"Voting systems" are mechanisms, but we also design mechanisms for situations that aren't usefully construed as voting; in terms of practically used mechanisms, I'm thinking especially of auctions and other allocation and matching mechanisms. Typically these allocation mechanisms try to optimize the outcome in some sense; where centralized matching mechanisms have replaced decentralized systems, they often serve to overcome coordination problems and result in Pareto-efficient outcomes, for example, but Pareto-efficiency is famously weak, and it has been shown, for example, that different school-choice algorithms are optimal under different circumstances, even using a single ex ante expected social welfare criterion.

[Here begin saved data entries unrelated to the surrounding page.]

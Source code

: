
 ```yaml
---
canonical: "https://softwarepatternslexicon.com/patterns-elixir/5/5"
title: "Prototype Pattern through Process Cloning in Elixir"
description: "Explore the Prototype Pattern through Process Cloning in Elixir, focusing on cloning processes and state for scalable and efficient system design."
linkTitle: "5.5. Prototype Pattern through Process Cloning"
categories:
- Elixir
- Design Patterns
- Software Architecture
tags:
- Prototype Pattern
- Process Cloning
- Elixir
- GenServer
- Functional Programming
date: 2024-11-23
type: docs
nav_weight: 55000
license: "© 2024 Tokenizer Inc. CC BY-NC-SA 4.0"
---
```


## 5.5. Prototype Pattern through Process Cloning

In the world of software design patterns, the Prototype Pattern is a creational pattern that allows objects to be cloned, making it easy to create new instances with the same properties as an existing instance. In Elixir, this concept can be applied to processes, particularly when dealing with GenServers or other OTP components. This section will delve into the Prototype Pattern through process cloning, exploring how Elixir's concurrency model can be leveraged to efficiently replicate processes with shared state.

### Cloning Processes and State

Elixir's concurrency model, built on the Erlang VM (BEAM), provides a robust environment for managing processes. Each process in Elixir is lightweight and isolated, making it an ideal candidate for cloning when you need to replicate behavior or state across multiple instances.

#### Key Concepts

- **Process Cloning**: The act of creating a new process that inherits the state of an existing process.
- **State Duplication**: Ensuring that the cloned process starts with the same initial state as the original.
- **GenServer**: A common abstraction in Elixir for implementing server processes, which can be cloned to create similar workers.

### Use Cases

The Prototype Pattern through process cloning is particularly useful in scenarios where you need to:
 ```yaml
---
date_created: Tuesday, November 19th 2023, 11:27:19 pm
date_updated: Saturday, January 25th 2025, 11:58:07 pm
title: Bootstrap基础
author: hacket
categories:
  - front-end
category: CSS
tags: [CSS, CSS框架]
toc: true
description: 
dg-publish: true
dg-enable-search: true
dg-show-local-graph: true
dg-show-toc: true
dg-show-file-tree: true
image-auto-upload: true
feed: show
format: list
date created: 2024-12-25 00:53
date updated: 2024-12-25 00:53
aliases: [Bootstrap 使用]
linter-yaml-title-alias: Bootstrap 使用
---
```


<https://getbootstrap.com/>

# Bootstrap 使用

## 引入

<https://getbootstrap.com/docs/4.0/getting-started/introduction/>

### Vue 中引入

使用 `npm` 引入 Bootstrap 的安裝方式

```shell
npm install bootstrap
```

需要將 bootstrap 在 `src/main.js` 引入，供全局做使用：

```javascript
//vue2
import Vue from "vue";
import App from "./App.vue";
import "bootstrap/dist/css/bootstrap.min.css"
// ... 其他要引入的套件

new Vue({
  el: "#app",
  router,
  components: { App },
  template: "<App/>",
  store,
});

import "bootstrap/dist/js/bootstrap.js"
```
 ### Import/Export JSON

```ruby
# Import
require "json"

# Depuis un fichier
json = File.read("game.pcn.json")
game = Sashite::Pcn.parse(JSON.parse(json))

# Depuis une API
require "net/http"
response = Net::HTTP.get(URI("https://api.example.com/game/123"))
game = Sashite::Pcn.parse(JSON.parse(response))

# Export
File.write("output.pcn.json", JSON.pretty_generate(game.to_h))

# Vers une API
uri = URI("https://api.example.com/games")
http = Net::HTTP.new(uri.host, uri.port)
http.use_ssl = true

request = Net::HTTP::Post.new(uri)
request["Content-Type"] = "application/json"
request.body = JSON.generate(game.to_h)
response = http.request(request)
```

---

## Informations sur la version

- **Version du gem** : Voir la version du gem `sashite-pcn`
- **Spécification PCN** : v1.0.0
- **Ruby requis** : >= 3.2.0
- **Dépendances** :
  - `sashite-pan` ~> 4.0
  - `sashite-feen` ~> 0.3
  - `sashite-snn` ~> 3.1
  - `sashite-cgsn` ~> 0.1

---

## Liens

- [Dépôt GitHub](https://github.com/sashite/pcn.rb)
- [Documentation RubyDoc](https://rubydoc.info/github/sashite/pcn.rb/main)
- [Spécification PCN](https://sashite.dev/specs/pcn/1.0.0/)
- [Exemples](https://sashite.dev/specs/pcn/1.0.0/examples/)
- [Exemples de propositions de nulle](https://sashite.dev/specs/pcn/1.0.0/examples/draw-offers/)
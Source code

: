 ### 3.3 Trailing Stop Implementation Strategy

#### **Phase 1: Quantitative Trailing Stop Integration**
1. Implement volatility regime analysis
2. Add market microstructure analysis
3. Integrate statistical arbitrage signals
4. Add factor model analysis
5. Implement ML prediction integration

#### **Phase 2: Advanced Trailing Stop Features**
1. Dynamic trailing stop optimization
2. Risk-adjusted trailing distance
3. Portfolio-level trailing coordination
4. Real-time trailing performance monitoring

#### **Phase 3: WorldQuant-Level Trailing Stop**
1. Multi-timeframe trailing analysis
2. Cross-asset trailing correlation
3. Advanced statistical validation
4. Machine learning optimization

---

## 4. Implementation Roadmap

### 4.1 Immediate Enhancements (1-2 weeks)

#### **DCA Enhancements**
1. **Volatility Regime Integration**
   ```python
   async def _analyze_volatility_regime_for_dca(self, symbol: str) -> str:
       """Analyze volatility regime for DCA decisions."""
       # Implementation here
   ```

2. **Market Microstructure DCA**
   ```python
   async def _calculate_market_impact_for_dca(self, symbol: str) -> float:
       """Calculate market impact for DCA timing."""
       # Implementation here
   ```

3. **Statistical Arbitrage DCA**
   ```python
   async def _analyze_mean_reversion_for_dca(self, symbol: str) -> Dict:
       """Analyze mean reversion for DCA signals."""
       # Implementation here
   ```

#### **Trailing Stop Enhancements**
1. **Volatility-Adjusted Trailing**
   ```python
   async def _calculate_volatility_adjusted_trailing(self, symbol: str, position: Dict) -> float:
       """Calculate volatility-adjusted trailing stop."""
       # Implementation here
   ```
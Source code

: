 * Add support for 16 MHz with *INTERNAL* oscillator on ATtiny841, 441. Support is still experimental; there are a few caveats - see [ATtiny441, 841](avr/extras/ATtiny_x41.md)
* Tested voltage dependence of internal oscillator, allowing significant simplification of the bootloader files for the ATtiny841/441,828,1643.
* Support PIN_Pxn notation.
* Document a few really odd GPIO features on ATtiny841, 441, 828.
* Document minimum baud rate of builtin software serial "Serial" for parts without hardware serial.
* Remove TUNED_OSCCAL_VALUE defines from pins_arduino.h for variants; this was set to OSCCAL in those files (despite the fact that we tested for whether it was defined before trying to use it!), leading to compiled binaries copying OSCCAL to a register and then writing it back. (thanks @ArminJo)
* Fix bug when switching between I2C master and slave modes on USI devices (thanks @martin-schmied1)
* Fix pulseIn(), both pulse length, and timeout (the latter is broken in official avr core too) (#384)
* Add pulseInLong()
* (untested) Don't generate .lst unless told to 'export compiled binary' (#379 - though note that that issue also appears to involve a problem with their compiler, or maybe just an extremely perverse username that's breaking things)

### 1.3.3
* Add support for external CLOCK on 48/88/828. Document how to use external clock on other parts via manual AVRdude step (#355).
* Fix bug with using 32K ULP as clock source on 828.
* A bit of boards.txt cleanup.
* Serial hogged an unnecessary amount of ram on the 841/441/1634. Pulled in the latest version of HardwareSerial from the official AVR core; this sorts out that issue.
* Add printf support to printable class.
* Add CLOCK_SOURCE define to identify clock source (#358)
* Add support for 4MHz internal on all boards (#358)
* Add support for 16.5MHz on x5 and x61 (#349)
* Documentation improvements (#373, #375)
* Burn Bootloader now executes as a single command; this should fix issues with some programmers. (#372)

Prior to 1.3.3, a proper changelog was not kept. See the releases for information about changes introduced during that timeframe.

In the literature, there is typically a natural or convenient social welfare criterion, but in many real-life contexts, different people have different ideas about the "right" social welfare criterion — which brings us back to voting mechanisms. Insofar as people vote on the basis of ideas at all, people vote primarily on the basis of their conception of the "social good", and only to a much smaller extent, if at all, on "self-interest".[1] One might therefore imagine a two-step procedure in which some mechanism elicits from people their conception of "justice" or "social welfare" in the first step and then asks them for their personal preferences as to their own allocation in the second step, using a mechanism tuned to maximize the criterion selected in the first step.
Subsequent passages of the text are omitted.